■未来は

【さよなら】

ようやく出した答え。
それはHEAVENとの別れだった。

【HEAVENへようこそ】

もう二度と…聞く事もない…





夜が近付き、駅に向かう道が暗くなる。
ポツリポツリとある街灯だけを頼りに歩いた。

カツン…カツン…

途中、そんな音が背後から聞こえた。

この音、聞いた事がある。
スニーカーじゃない…
革靴の音…


恐る恐る振り返った私の視界に、1人の男性の姿が映った。

若くて、服装は少しだらし無い。
今時といえば今時の若者かも知れない。

そう思いながらまた前を向く。
その瞬間だった。

ガツン…ッ!!

鈍く不気味な音と共に、激痛が走ったのは…

頂頭部から流れ出た液体は額を通り、頬を流れる。

そっと手にとれば、一瞬で真っ赤に手が染まる。



何…?
何が起こったの…?







「いらっしゃいま……マリア!」
『…ただいま。

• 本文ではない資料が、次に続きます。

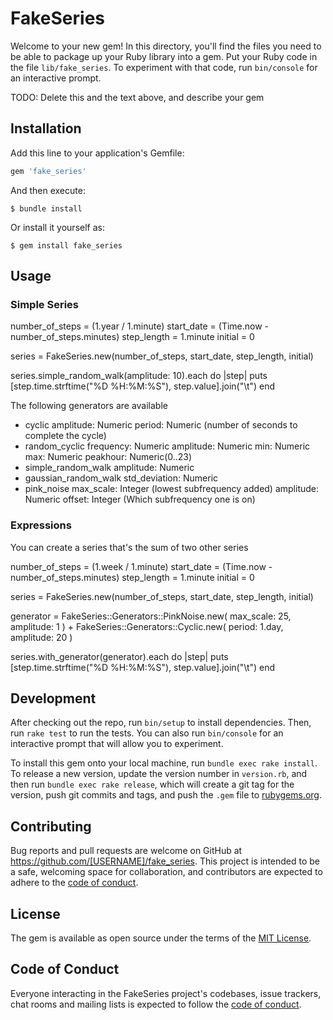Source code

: # FakeSeries

Welcome to your new gem! In this directory, you'll find the files you need to be able to package up your Ruby library into a gem. Put your Ruby code in the file `lib/fake_series`. To experiment with that code, run `bin/console` for an interactive prompt.

TODO: Delete this and the text above, and describe your gem

## Installation

Add this line to your application's Gemfile:

```ruby
gem 'fake_series'
```

And then execute:

    $ bundle install

Or install it yourself as:

    $ gem install fake_series

## Usage

### Simple Series
number_of_steps = (1.year / 1.minute)
start_date = (Time.now - number_of_steps.minutes)
step_length = 1.minute
initial = 0

series = FakeSeries.new(number_of_steps, start_date, step_length, initial)

series.simple_random_walk(amplitude: 10).each do |step|
  puts [step.time.strftime("%D %H:%M:%S"), step.value].join("\t")
end

The following generators are available
* cyclic
    amplitude: Numeric
    period: Numeric (number of seconds to complete the cycle)
* random_cyclic 
    frequency: Numeric
    amplitude: Numeric
    min: Numeric
    max: Numeric
    peakhour: Numeric(0..23)
* simple_random_walk
    amplitude: Numeric
* gaussian_random_walk
    std_deviation: Numeric
* pink_noise
    max_scale: Integer (lowest subfrequency added)
    amplitude: Numeric
    offset: Integer (Which subfrequency one is on)


### Expressions
You can create a series that's the sum of two other series

number_of_steps = (1.week / 1.minute)
start_date = (Time.now - number_of_steps.minutes)
step_length = 1.minute
initial = 0

series = FakeSeries.new(number_of_steps, start_date, step_length, initial)

generator = FakeSeries::Generators::PinkNoise.new(
            max_scale: 25,
            amplitude: 1
            ) +
            FakeSeries::Generators::Cyclic.new(
            period: 1.day,
            amplitude: 20
            )


series.with_generator(generator).each do |step|
  puts [step.time.strftime("%D %H:%M:%S"), step.value].join("\t")
end

## Development

After checking out the repo, run `bin/setup` to install dependencies. Then, run `rake test` to run the tests. You can also run `bin/console` for an interactive prompt that will allow you to experiment.

To install this gem onto your local machine, run `bundle exec rake install`. To release a new version, update the version number in `version.rb`, and then run `bundle exec rake release`, which will create a git tag for the version, push git commits and tags, and push the `.gem` file to [rubygems.org](https://rubygems.org).

## Contributing

Bug reports and pull requests are welcome on GitHub at https://github.com/[USERNAME]/fake_series. This project is intended to be a safe, welcoming space for collaboration, and contributors are expected to adhere to the [code of conduct](https://github.com/[USERNAME]/fake_series/blob/master/CODE_OF_CONDUCT.md).


## License

The gem is available as open source under the terms of the [MIT License](https://opensource.org/licenses/MIT).

## Code of Conduct

Everyone interacting in the FakeSeries project's codebases, issue trackers, chat rooms and mailing lists is expected to follow the [code of conduct](https://github.com/[USERNAME]/fake_series/blob/master/CODE_OF_CONDUCT.md).
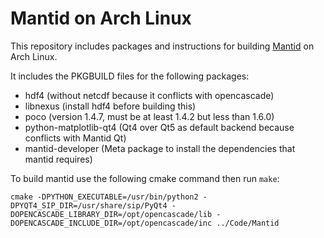 # Mantid on Arch Linux

This repository includes packages and instructions for building [Mantid](https://github.com/mantidproject/mantid) on Arch Linux.

It includes the PKGBUILD files for the following packages:
* hdf4 (without netcdf because it conflicts with opencascade)
* libnexus (install hdf4 before building this)
* poco (version 1.4.7, must be at least 1.4.2 but less than 1.6.0)
* python-matplotlib-qt4 (Qt4 over Qt5 as default backend because conflicts with Mantid Qt)
* mantid-developer (Meta package to install the dependencies that mantid requires)

To build mantid use the following cmake command then run `make`:
```
cmake -DPYTHON_EXECUTABLE=/usr/bin/python2 -DPYQT4_SIP_DIR=/usr/share/sip/PyQt4 -DOPENCASCADE_LIBRARY_DIR=/opt/opencascade/lib -DOPENCASCADE_INCLUDE_DIR=/opt/opencascade/inc ../Code/Mantid
```
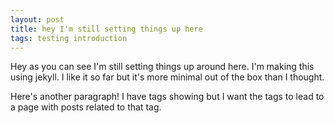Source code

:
 ```yaml
---
layout: post
title: hey I'm still setting things up here
tags: testing introduction
---
```


Hey as you can see I'm still setting things up around here. I'm making this using jekyll. I like it so far but it's more minimal out of the box than I thought. 

Here's another paragraph! I have tags showing but I want the tags to lead to a page with posts related to that tag. 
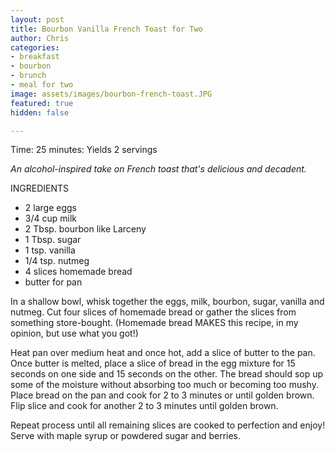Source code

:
 ```yaml
---
layout: post
title: Bourbon Vanilla French Toast for Two
author: Chris
categories:
- breakfast
- bourbon
- brunch
- meal for two
image: assets/images/bourbon-french-toast.JPG
featured: true
hidden: false

---
```

Time: 25 minutes: Yields 2 servings

_An alcohol-inspired take on French toast that's delicious and decadent._

INGREDIENTS

* 2 large eggs
* 3/4 cup milk
* 2 Tbsp. bourbon like Larceny
* 1 Tbsp. sugar
* 1 tsp. vanilla
* 1/4 tsp. nutmeg
* 4 slices homemade bread
* butter for pan

In a shallow bowl, whisk together the eggs, milk, bourbon, sugar, vanilla and nutmeg. Cut four slices of homemade bread or gather the slices from something store-bought. (Homemade bread MAKES this recipe, in my opinion, but use what you got!)

Heat pan over medium heat and once hot, add a slice of butter to the pan. Once butter is melted, place a slice of bread in the egg mixture for 15 seconds on one side and 15 seconds on the other. The bread should sop up some of the moisture without absorbing too much or becoming too mushy. Place bread on the pan and cook for 2 to 3 minutes or until golden brown. Flip slice and cook for another 2 to 3 minutes until golden brown.

Repeat process until all remaining slices are cooked to perfection and enjoy! Serve with maple syrup or powdered sugar and berries.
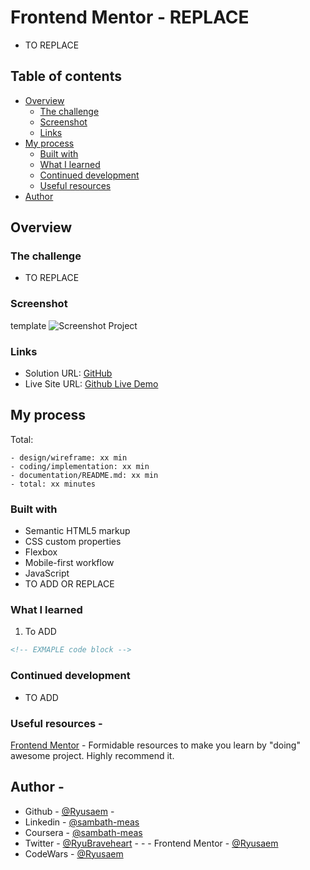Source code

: # Frontend Mentor - REPLACE

- TO REPLACE

## Table of contents

- [Overview](#overview)
  - [The challenge](#the-challenge)
  - [Screenshot](#screenshot)
  - [Links](#links)
- [My process](#my-process)
  - [Built with](#built-with)
  - [What I learned](#what-i-learned)
  - [Continued development](#continued-development)
  - [Useful resources](#useful-resources)
- [Author](#author)

## Overview

### The challenge

- TO REPLACE

### Screenshot

template
![Screenshot Project](/design/screenshot.png)

### Links

- Solution URL: [GitHub](https://github.com/Ryusaem/js-interactive-rating-component)
- Live Site URL: [Github Live Demo](https://ryusaem.github.io/js-interactive-rating-component/)

## My process

Total:

    - design/wireframe: xx min
    - coding/implementation: xx min
    - documentation/README.md: xx min
    - total: xx minutes

### Built with

- Semantic HTML5 markup
- CSS custom properties
- Flexbox
- Mobile-first workflow
- JavaScript
- TO ADD OR REPLACE

### What I learned

1. To ADD

```html
<!-- EXMAPLE code block -->
```

### Continued development

- TO ADD

### Useful resources -

[Frontend Mentor](https://www.frontendmentor.io/challenges/) - Formidable resources to make you learn by "doing" awesome project. Highly recommend it.

## Author -

- Github - [@Ryusaem](https://github.com/Ryusaem) -
- Linkedin - [@sambath-meas](https://www.linkedin.com/in/sambath-meas)
- Coursera - [@sambath-meas](https://www.coursera.org/learner/sambath-meas)
- Twitter - [@RyuBraveheart](https://twitter.com/RyuBraveheart) - - - Frontend Mentor - [@Ryusaem](https://www.frontendmentor.io/profile/Ryusaem)
- CodeWars - [@Ryusaem](https://www.codewars.com/users/Ryusaem)
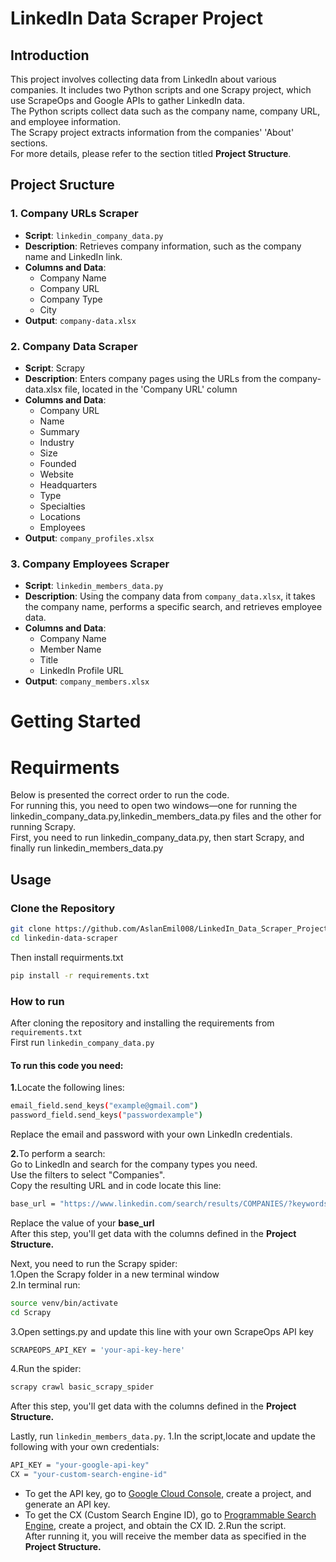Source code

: # LinkedIn Data Scraper Project
## Introduction
This project involves collecting data from LinkedIn about various companies.
It includes two Python scripts and one Scrapy project, which use ScrapeOps and Google APIs to gather LinkedIn data.<br>
The Python scripts collect data such as the company name, company URL, and employee information.<br>
The Scrapy project extracts information from the companies' 'About' sections.<br>
For more details, please refer to the section titled <b>Project Structure</b>.

## Project Sructure
### 1. **Company URLs Scraper**
- **Script**: `linkedin_company_data.py`
- **Description**: Retrieves company information, such as the company name and LinkedIn link.
- **Columns and Data**:
  - Company Name  
  - Company URL  
  - Company Type  
  - City
- **Output**: `company-data.xlsx`

### 2. **Company Data Scraper**
- **Script**: Scrapy
- **Description**: Enters company pages using the URLs from the company-data.xlsx file, located in the 'Company URL' column
- **Columns and Data**:
  - Company URL  
  - Name  
  - Summary  
  - Industry  
  - Size  
  - Founded  
  - Website  
  - Headquarters  
  - Type  
  - Specialties  
  - Locations  
  - Employees
- **Output**: `company_profiles.xlsx`

### 3. **Company Employees Scraper**
- **Script**: `linkedin_members_data.py`
- **Description**: Using the company data from `company_data.xlsx`, it takes the company name, performs a specific search, and retrieves employee data.
- **Columns and Data**:
  - Company Name  
  - Member Name  
  - Title  
  - LinkedIn Profile URL
- **Output**: `company_members.xlsx`


# Getting Started
# Requirments 
Below is presented the correct order to run the code.<br>
For running this, you need to open two windows—one for running the linkedin_company_data.py,linkedin_members_data.py files and the other for running Scrapy.<br>
First, you need to run linkedin_company_data.py, then start Scrapy, and finally run linkedin_members_data.py
## Usage
### Clone the Repository
```bash
git clone https://github.com/AslanEmil008/LinkedIn_Data_Scraper_Project.git
cd linkedin-data-scraper
```
Then install requirments.txt
```bash
pip install -r requirements.txt
```

### How to run
After cloning the repository and installing the requirements from `requirements.txt`<br>
First run `linkedin_company_data.py`
#### To run this code you need:
<b>1.</b>Locate the following lines:
```bash
email_field.send_keys("example@gmail.com")
password_field.send_keys("passwordexample")
```
Replace the email and password with your own LinkedIn credentials.<br>


<b>2.</b>To perform a search:<br>
Go to LinkedIn and search for the company types you need.<br>
Use the filters to select "Companies".<br>
Copy the resulting URL and in code locate this line:
```bash
base_url = "https://www.linkedin.com/search/results/COMPANIES/?keywords=marketing&origin=SWITCH_SEARCH_VERTICAL&page={page}&sid=tHO"
```
 Replace the value of your <b>base_url</b> <br>
After this step, you'll get data with the columns defined in the <b>Project Structure.</b>


Next, you need to run the Scrapy spider:<br>
1.Open the Scrapy folder in a new terminal window<br>
2.In terminal run:
```bash
source venv/bin/activate
cd Scrapy
```
3.Open settings.py and update this line with your own ScrapeOps API key
```bash
SCRAPEOPS_API_KEY = 'your-api-key-here'
```
4.Run the spider:
```bash
scrapy crawl basic_scrapy_spider
```
After this step, you'll get data with the columns defined in the <b>Project Structure.</b>

Lastly, run `linkedin_members_data.py`.
1.In the script,locate and update the following with your own credentials:
```bash
API_KEY = "your-google-api-key"
CX = "your-custom-search-engine-id"
```
- To get the API key, go to [Google Cloud Console](https://console.cloud.google.com/), create a project, and generate an API key.
- To get the CX (Custom Search Engine ID), go to [Programmable Search Engine](https://programmablesearchengine.google.com/about/), create a project, and obtain the CX ID.
2.Run the script.<br>
After running it, you will receive the member data as specified in the <b>Project Structure.</b>





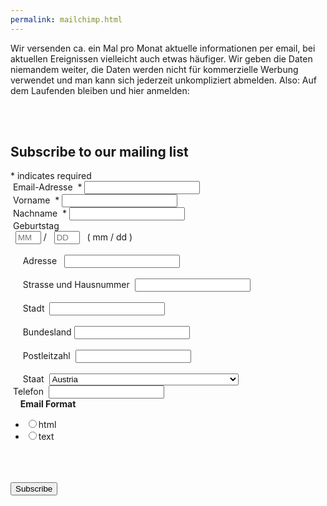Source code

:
 ```yaml
---
permalink: mailchimp.html
---
```


Wir versenden ca. ein Mal pro Monat aktuelle informationen per email,
bei aktuellen Ereignissen vielleicht auch etwas häufiger.
Wir geben die Daten niemandem weiter,
die Daten werden nicht für kommerzielle Werbung verwendet und man kann sich jederzeit unkompliziert abmelden.
Also: Auf dem Laufenden bleiben und hier anmelden:

<!-- Begin MailChimp Signup Form --><link href="//cdn-images.mailchimp.com/embedcode/classic-10_7.css" rel="stylesheet" type="text/css"><style type="text/css"> #mc_embed_signup{background:#fff; clear:left; font:14px Helvetica,Arial,sans-serif; } /* Add your own MailChimp form style overrides in your site stylesheet or in this style block.    We recommend moving this block and the preceding CSS link to the HEAD of your HTML file. */</style><div id="mc_embed_signup"><form action="//liberalemaenner.us16.list-manage.com/subscribe/post?u=c1f35f48df11f9ee7dd62fd60&amp;id=fc696fa80d" method="post" id="mc-embedded-subscribe-form" name="mc-embedded-subscribe-form" class="validate" target="_blank" novalidate>    <div id="mc_embed_signup_scroll"> <h2>Subscribe to our mailing list</h2><div class="indicates-required"><span class="asterisk">*</span> indicates required</div><div class="mc-field-group"> <label for="mce-EMAIL">Email-Adresse  <span class="asterisk">*</span></label> <input type="email" value="" name="EMAIL" class="required email" id="mce-EMAIL"></div><div class="mc-field-group"> <label for="mce-FNAME">Vorname  <span class="asterisk">*</span></label> <input type="text" value="" name="FNAME" class="required" id="mce-FNAME"></div><div class="mc-field-group"> <label for="mce-LNAME">Nachname  <span class="asterisk">*</span></label> <input type="text" value="" name="LNAME" class="required" id="mce-LNAME"></div><div class="mc-field-group size1of2"> <label for="mce-BIRTHDAY-month">Geburtstag </label> <div class="datefield">  <span class="subfield monthfield"><input class="birthday " type="text" pattern="[0-9]*" value="" placeholder="MM" size="2" maxlength="2" name="BIRTHDAY[month]" id="mce-BIRTHDAY-month"></span> /   <span class="subfield dayfield"><input class="birthday " type="text" pattern="[0-9]*" value="" placeholder="DD" size="2" maxlength="2" name="BIRTHDAY[day]" id="mce-BIRTHDAY-day"></span>   <span class="small-meta nowrap">( mm / dd )</span> </div></div><div class="mc-address-group"> <div class="mc-field-group">     <label for="mce-MMERGE4-addr1">Adresse </label>  <input type="text" value="" maxlength="70" name="MMERGE4[addr1]" id="mce-MMERGE4-addr1" class=""> </div> <div class="mc-field-group">     <label for="mce-MMERGE4-addr2">Strasse und Hausnummer</label>  <input type="text" value="" maxlength="70" name="MMERGE4[addr2]" id="mce-MMERGE4-addr2">   </div> <div class="mc-field-group size1of2">     <label for="mce-MMERGE4-city">Stadt</label>  <input type="text" value="" maxlength="40" name="MMERGE4[city]" id="mce-MMERGE4-city" class=""> </div> <div class="mc-field-group size1of2">     <label for="mce-MMERGE4-state">Bundesland</label> <input type="text" value="" maxlength="20" name="MMERGE4[state]" id="mce-MMERGE4-state" class=""> </div> <div class="mc-field-group size1of2">     <label for="mce-MMERGE4-zip">Postleitzahl</label>  <input type="text" value="" maxlength="10" name="MMERGE4[zip]" id="mce-MMERGE4-zip" class=""> </div> <div class="mc-field-group size1of2">     <label for="mce-MMERGE4-country">Staat</label>  <select name="MMERGE4[country]" id="mce-MMERGE4-country" class=""><option value="9" selected>Austria</option><option value="286">Aaland Islands</option><option value="274">Afghanistan</option><option value="2">Albania</option><option value="3">Algeria</option><option value="178">American Samoa</option><option value="4">Andorra</option><option value="5">Angola</option><option value="176">Anguilla</option><option value="175">Antigua And Barbuda</option><option value="6">Argentina</option><option value="7">Armenia</option><option value="179">Aruba</option><option value="8">Australia</option><option value="164">USA</option><option value="10">Azerbaijan</option><option value="11">Bahamas</option><option value="12">Bahrain</option><option value="13">Bangladesh</option><option value="14">Barbados</option><option value="15">Belarus</option><option value="16">Belgium</option><option value="17">Belize</option><option value="18">Benin</option><option value="19">Bermuda</option><option value="20">Bhutan</option><option value="21">Bolivia</option><option value="325">Bonaire, Saint Eustatius and Saba</option><option value="22">Bosnia and Herzegovina</option><option value="23">Botswana</option><option value="181">Bouvet Island</option><option value="24">Brazil</option><option value="180">Brunei Darussalam</option><option value="25">Bulgaria</option><option value="26">Burkina Faso</option><option value="27">Burundi</option><option value="28">Cambodia</option><option value="29">Cameroon</option><option value="30">Canada</option><option value="31">Cape Verde</option><option value="32">Cayman Islands</option><option value="33">Central African Republic</option><option value="34">Chad</option><option value="35">Chile</option><option value="36">China</option><option value="185">Christmas Island</option><option value="37">Colombia</option><option value="204">Comoros</option><option value="38">Congo</option><option value="183">Cook Islands</option><option value="268">Costa Rica</option><option value="275">Cote D'Ivoire</option><option value="40">Croatia</option><option value="276">Cuba</option><option value="298">Curacao</option><option value="41">Cyprus</option><option value="42">Czech Republic</option><option value="318">Democratic Republic of the Congo</option><option value="43">Denmark</option><option value="44">Djibouti</option><option value="289">Dominica</option><option value="187">Dominican Republic</option><option value="45">Ecuador</option><option value="46">Egypt</option><option value="47">El Salvador</option><option value="48">Equatorial Guinea</option><option value="49">Eritrea</option><option value="50">Estonia</option><option value="51">Ethiopia</option><option value="189">Falkland Islands</option><option value="191">Faroe Islands</option><option value="52">Fiji</option><option value="53">Finland</option><option value="54">France</option><option value="193">French Guiana</option><option value="277">French Polynesia</option><option value="56">Gabon</option><option value="57">Gambia</option><option value="58">Georgia</option><option value="59">Germany</option><option value="60">Ghana</option><option value="194">Gibraltar</option><option value="61">Greece</option><option value="195">Greenland</option><option value="192">Grenada</option><option value="196">Guadeloupe</option><option value="62">Guam</option><option value="198">Guatemala</option><option value="270">Guernsey</option><option value="63">Guinea</option><option value="65">Guyana</option><option value="200">Haiti</option><option value="66">Honduras</option><option value="67">Hong Kong</option><option value="68">Hungary</option><option value="69">Iceland</option><option value="70">India</option><option value="71">Indonesia</option><option value="278">Iran</option><option value="279">Iraq</option><option value="74">Ireland</option><option value="323">Isle of Man</option><option value="75">Israel</option><option value="76">Italy</option><option value="202">Jamaica</option><option value="78">Japan</option><option value="288">Jersey  (Channel Islands)</option><option value="79">Jordan</option><option value="80">Kazakhstan</option><option value="81">Kenya</option><option value="203">Kiribati</option><option value="82">Kuwait</option><option value="83">Kyrgyzstan</option><option value="84">Lao People's Democratic Republic</option><option value="85">Latvia</option><option value="86">Lebanon</option><option value="87">Lesotho</option><option value="88">Liberia</option><option value="281">Libya</option><option value="90">Liechtenstein</option><option value="91">Lithuania</option><option value="92">Luxembourg</option><option value="208">Macau</option><option value="93">Macedonia</option><option value="94">Madagascar</option><option value="95">Malawi</option><option value="96">Malaysia</option><option value="97">Maldives</option><option value="98">Mali</option><option value="99">Malta</option><option value="207">Marshall Islands</option><option value="210">Martinique</option><option value="100">Mauritania</option><option value="212">Mauritius</option><option value="241">Mayotte</option><option value="101">Mexico</option><option value="102">Moldova, Republic of</option><option value="103">Monaco</option><option value="104">Mongolia</option><option value="290">Montenegro</option><option value="294">Montserrat</option><option value="105">Morocco</option><option value="106">Mozambique</option><option value="242">Myanmar</option><option value="107">Namibia</option><option value="108">Nepal</option><option value="109">Netherlands</option><option value="110">Netherlands Antilles</option><option value="213">New Caledonia</option><option value="111">New Zealand</option><option value="112">Nicaragua</option><option value="113">Niger</option><option value="114">Nigeria</option><option value="217">Niue</option><option value="214">Norfolk Island</option><option value="272">North Korea</option><option value="116">Norway</option><option value="117">Oman</option><option value="118">Pakistan</option><option value="222">Palau</option><option value="282">Palestine</option><option value="119">Panama</option><option value="219">Papua New Guinea</option><option value="120">Paraguay</option><option value="121">Peru</option><option value="122">Philippines</option><option value="221">Pitcairn</option><option value="123">Poland</option><option value="124">Portugal</option><option value="126">Qatar</option><option value="315">Republic of Kosovo</option><option value="127">Reunion</option><option value="128">Romania</option><option value="129">Russia</option><option value="130">Rwanda</option><option value="205">Saint Kitts and Nevis</option><option value="206">Saint Lucia</option><option value="324">Saint Martin</option><option value="237">Saint Vincent and the Grenadines</option><option value="132">Samoa (Independent)</option><option value="227">San Marino</option><option value="255">Sao Tome and Principe</option><option value="133">Saudi Arabia</option><option value="134">Senegal</option><option value="266">Serbia</option><option value="135">Seychelles</option><option value="136">Sierra Leone</option><option value="137">Singapore</option><option value="302">Sint Maarten</option><option value="138">Slovakia</option><option value="139">Slovenia</option><option value="223">Solomon Islands</option><option value="140">Somalia</option><option value="141">South Africa</option><option value="257">South Georgia and the South Sandwich Islands</option><option value="142">South Korea</option><option value="311">South Sudan</option><option value="143">Spain</option><option value="144">Sri Lanka</option><option value="293">Sudan</option><option value="146">Suriname</option><option value="225">Svalbard and Jan Mayen Islands</option><option value="147">Swaziland</option><option value="148">Sweden</option><option value="149">Switzerland</option><option value="285">Syria</option><option value="152">Taiwan</option><option value="260">Tajikistan</option><option value="153">Tanzania</option><option value="154">Thailand</option><option value="233">Timor-Leste</option><option value="155">Togo</option><option value="232">Tonga</option><option value="234">Trinidad and Tobago</option><option value="156">Tunisia</option><option value="157">Turkey</option><option value="158">Turkmenistan</option><option value="287">Turks &amp; Caicos Islands</option><option value="159">Uganda</option><option value="161">Ukraine</option><option value="162">United Arab Emirates</option><option value="262">United Kingdom</option><option value="163">Uruguay</option><option value="165">Uzbekistan</option><option value="239">Vanuatu</option><option value="166">Vatican City State (Holy See)</option><option value="167">Venezuela</option><option value="168">Vietnam</option><option value="169">Virgin Islands (British)</option><option value="238">Virgin Islands (U.S.)</option><option value="188">Western Sahara</option><option value="170">Yemen</option><option value="173">Zambia</option><option value="174">Zimbabwe</option></select> </div></div><div class="mc-field-group size1of2"> <label for="mce-MMERGE5">Telefon </label> <input type="text" name="MMERGE5" class="" value="" id="mce-MMERGE5"></div><div class="mc-field-group input-group">    <strong>Email Format </strong>    <ul><li><input type="radio" value="html" name="EMAILTYPE" id="mce-EMAILTYPE-0"><label for="mce-EMAILTYPE-0">html</label></li><li><input type="radio" value="text" name="EMAILTYPE" id="mce-EMAILTYPE-1"><label for="mce-EMAILTYPE-1">text</label></li></ul></div> <div id="mce-responses" class="clear">  <div class="response" id="mce-error-response" style="display:none"></div>  <div class="response" id="mce-success-response" style="display:none"></div> </div>    <!-- real people should not fill this in and expect good things - do not remove this or risk form bot signups-->    <div style="position: absolute; left: -5000px;" aria-hidden="true"><input type="text" name="b_c1f35f48df11f9ee7dd62fd60_fc696fa80d" tabindex="-1" value=""></div>    <div class="clear"><input type="submit" value="Subscribe" name="subscribe" id="mc-embedded-subscribe" class="button"></div>    </div></form></div><script type='text/javascript' src='//s3.amazonaws.com/downloads.mailchimp.com/js/mc-validate.js'></script><script type='text/javascript'>(function($) {window.fnames = new Array(); window.ftypes = new Array();fnames[0]='EMAIL';ftypes[0]='email';fnames[1]='FNAME';ftypes[1]='text';fnames[2]='LNAME';ftypes[2]='text';fnames[3]='BIRTHDAY';ftypes[3]='birthday';fnames[4]='MMERGE4';ftypes[4]='address';fnames[5]='MMERGE5';ftypes[5]='phone'; /* * Translated default messages for the $ validation plugin. * Locale: DE */$.extend($.validator.messages, { required: "Dieses Feld ist ein Pflichtfeld.", maxlength: $.validator.format("Geben Sie bitte maximal {0} Zeichen ein."), minlength: $.validator.format("Geben Sie bitte mindestens {0} Zeichen ein."), rangelength: $.validator.format("Geben Sie bitte mindestens {0} und maximal {1} Zeichen ein."), email: "Geben Sie bitte eine gültige E-Mail Adresse ein.", url: "Geben Sie bitte eine gültige URL ein.", date: "Bitte geben Sie ein gültiges Datum ein.", number: "Geben Sie bitte eine Nummer ein.", digits: "Geben Sie bitte nur Ziffern ein.", equalTo: "Bitte denselben Wert wiederholen.", range: $.validator.format("Geben Sie bitten einen Wert zwischen {0} und {1}."), max: $.validator.format("Geben Sie bitte einen Wert kleiner oder gleich {0} ein."), min: $.validator.format("Geben Sie bitte einen Wert größer oder gleich {0} ein."), creditcard: "Geben Sie bitte ein gültige Kreditkarten-Nummer ein."});}(jQuery));var $mcj = jQuery.noConflict(true);</script><!--End mc_embed_signup-->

』

恭平は小さく笑みを見せ、愛里の横を通り過ぎる。
それと同時、腕をグッと掴まれた。

姿形は女に見えても、腕に加えられる力は男と変わらない。

『…何?』
「カンナ… もう二度とここに来ないわよ。」
『……で?』
「もう…ッ 紗羅はいないの! 追い掛けても無駄なのよ?!」

大声で怒鳴り付ける愛里に恭平は冷ややかな目を見せる。

もう紗羅がいない事…
十分に解っているし、追い掛けるつもりもない。

でも、まだ終われない。
過去を清算するに、まだ足りない。